Pain is piled on suffering as damaged survivors seem doomed to bump into each other continuously for all time
Linked Accounts
Relationships multiply. We first meet Evan as a boy trying to flee the island of Water. His trial's panel contains the Freya who returns in Fire. Aaron, the father from Air, collaborates with Freya and has a child with Willow's daughter. Secondary characters from one narrative reappear in homes, pubs or legal settings in another.
These storylines may sound tangled, but the author knows how to drive a narrative – his previous successful Holocaust drama has sold millions, and he has been translated into dozens languages. His straightforward prose sparkles with thriller-ish hooks: "in the end, a doctor in the burns unit should know better than to experiment with fire"; "the initial action I do when I arrive on the island is alter my name".
Character Development and Narrative Power
Characters are portrayed in succinct, powerful lines: the caring Nigerian priest, the troubled pub landlord, the daughter at struggle with her mother. Some scenes resonate with sad power or observational humour: a boy is hit by his father after having an accident at a football match; a prejudiced island mother and her Dublin-raised neighbour trade insults over cups of watery tea.
The author's talent of carrying you fully into each narrative gives the reappearance of a character or plot strand from an previous story a real excitement, for the opening times at least. Yet the collective effect of it all is numbing, and at times practically comic: suffering is layered with pain, accident on accident in a dark farce in which damaged survivors seem destined to encounter each other repeatedly for all time.

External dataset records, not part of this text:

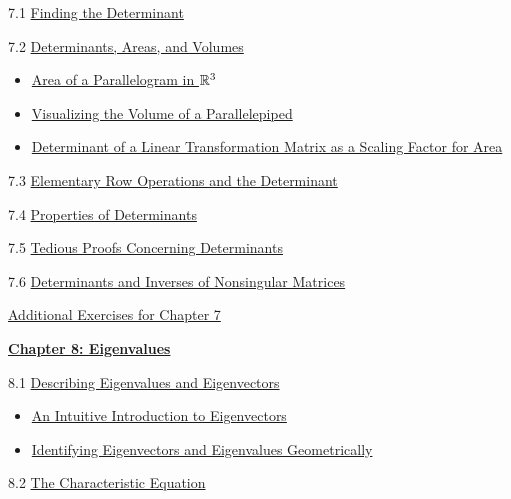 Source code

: \documentclass{ximera}
\begin{document}
7.1	\href{https://ximera.osu.edu/linearalgebradzv3/LinearAlgebraInteractiveIntro/DET-0010/main}{Finding the Determinant}
	
7.2	\href{https://ximera.osu.edu/linearalgebradzv3/LinearAlgebraInteractiveIntro/DET-0070/main}{Determinants, Areas, and Volumes}
\begin{itemize}
    \item 
    \href{https://www.geogebra.org/m/g7g6kjqm}{Area of a Parallelogram in $\mathbb{R}^3$}
    \item 
    \href{https://www.geogebra.org/classic/tfuzeqwr}{Visualizing the Volume of a Parallelepiped}
    \item
    \href{https://www.geogebra.org/m/nr8jsz4w}{Determinant of a Linear Transformation Matrix as a Scaling Factor for Area}
\end{itemize}
	
7.3	\href{https://ximera.osu.edu/linearalgebradzv3/LinearAlgebraInteractiveIntro/DET-0030/main}{Elementary Row Operations and the Determinant}
	
7.4	\href{https://ximera.osu.edu/linearalgebradzv3/LinearAlgebraInteractiveIntro/DET-0040/main}{Properties of Determinants}
	
7.5	\href{https://ximera.osu.edu/linearalgebradzv3/LinearAlgebraInteractiveIntro/DET-0050/main}{Tedious Proofs Concerning Determinants}
	
7.6	\href{https://ximera.osu.edu/linearalgebradzv3/LinearAlgebraInteractiveIntro/DET-0060/main}{Determinants and Inverses of Nonsingular Matrices}
	
\href{https://ximera.osu.edu/linearalgebradzv3/LinearAlgebraInteractiveIntro/SUPX-0070/main}{Additional Exercises for Chapter 7}
	
\href{https://ximera.osu.edu/linearalgebradzv3/LinearAlgebraInteractiveIntro/XLAChapter_eigenvalues/main}{\textbf{Chapter 8: Eigenvalues}}
	
8.1	\href{https://ximera.osu.edu/linearalgebradzv3/LinearAlgebraInteractiveIntro/EIG-0010/main}{Describing Eigenvalues and Eigenvectors}
\begin{itemize}
    \item 
    \href{https://www.geogebra.org/m/ub4kqvmz}{An Intuitive Introduction to Eigenvectors}
    \item
    \href{https://www.geogebra.org/m/vd3fydmg}{Identifying Eigenvectors and Eigenvalues Geometrically}
\end{itemize}
	
8.2	\href{https://ximera.osu.edu/linearalgebradzv3/LinearAlgebraInteractiveIntro/EIG-0020/main}{The Characteristic Equation}
	
\end{document}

Conceptual Depth and Final Assessment
If this sounds different from life and resembling purgatory, that is aspect of the author's thesis. These hurt people are weighed down by the crimes they have endured, trapped in cycles of thought and behavior that churn and plunge and may in turn hurt others. The author has talked about the impact of his own experiences of abuse and he depicts with compassion the way his ensemble traverse this risky landscape, reaching out for treatments – solitude, cold ocean swims, resolution or invigorating honesty – that might let light in.
The book's "fundamental" concept isn't extremely instructive, while the quick pace means the discussion of sexual politics or social media is primarily surface-level. But while The Elements is a imperfect work, it's also a thoroughly readable, survivor-centered epic: a valued rebuttal to the common preoccupation on investigators and criminals. The author illustrates how suffering can run through lives and generations, and how duration and tenderness can silence its reverberations.